● **Work instructions**:
Which lines in the data below contain the string "board"? Show each one.

● **The input**:
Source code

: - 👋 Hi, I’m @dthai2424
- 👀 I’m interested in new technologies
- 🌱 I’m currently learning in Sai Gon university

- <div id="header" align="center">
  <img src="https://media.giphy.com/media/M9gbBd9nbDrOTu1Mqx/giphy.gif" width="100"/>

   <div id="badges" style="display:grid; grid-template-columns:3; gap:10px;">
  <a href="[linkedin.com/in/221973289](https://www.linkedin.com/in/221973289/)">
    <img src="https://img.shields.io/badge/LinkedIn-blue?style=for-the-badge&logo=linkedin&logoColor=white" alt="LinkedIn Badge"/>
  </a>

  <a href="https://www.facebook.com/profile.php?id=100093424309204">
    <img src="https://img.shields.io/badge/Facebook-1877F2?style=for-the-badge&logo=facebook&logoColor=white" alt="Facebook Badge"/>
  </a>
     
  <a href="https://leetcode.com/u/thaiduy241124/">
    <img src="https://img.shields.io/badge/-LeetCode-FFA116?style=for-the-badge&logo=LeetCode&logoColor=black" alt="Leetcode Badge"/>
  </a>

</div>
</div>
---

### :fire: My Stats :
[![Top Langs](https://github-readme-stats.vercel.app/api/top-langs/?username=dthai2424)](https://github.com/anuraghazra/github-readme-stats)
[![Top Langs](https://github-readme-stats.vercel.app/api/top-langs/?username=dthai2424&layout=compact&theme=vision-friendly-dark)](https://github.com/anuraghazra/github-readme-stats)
...
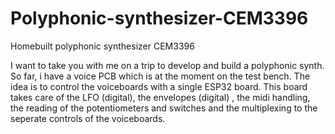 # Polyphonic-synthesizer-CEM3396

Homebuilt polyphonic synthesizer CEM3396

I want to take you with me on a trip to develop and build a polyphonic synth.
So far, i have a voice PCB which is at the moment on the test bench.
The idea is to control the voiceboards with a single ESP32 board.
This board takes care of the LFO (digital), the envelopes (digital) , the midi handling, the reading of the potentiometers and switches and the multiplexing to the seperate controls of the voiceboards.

● **Output of the exercise**:
The idea is to control the voiceboards with a single ESP32 board.
This board takes care of the LFO (digital), the envelopes (digital) , the midi handling, the reading of the potentiometers and switches and the multiplexing to the seperate controls of the voiceboards.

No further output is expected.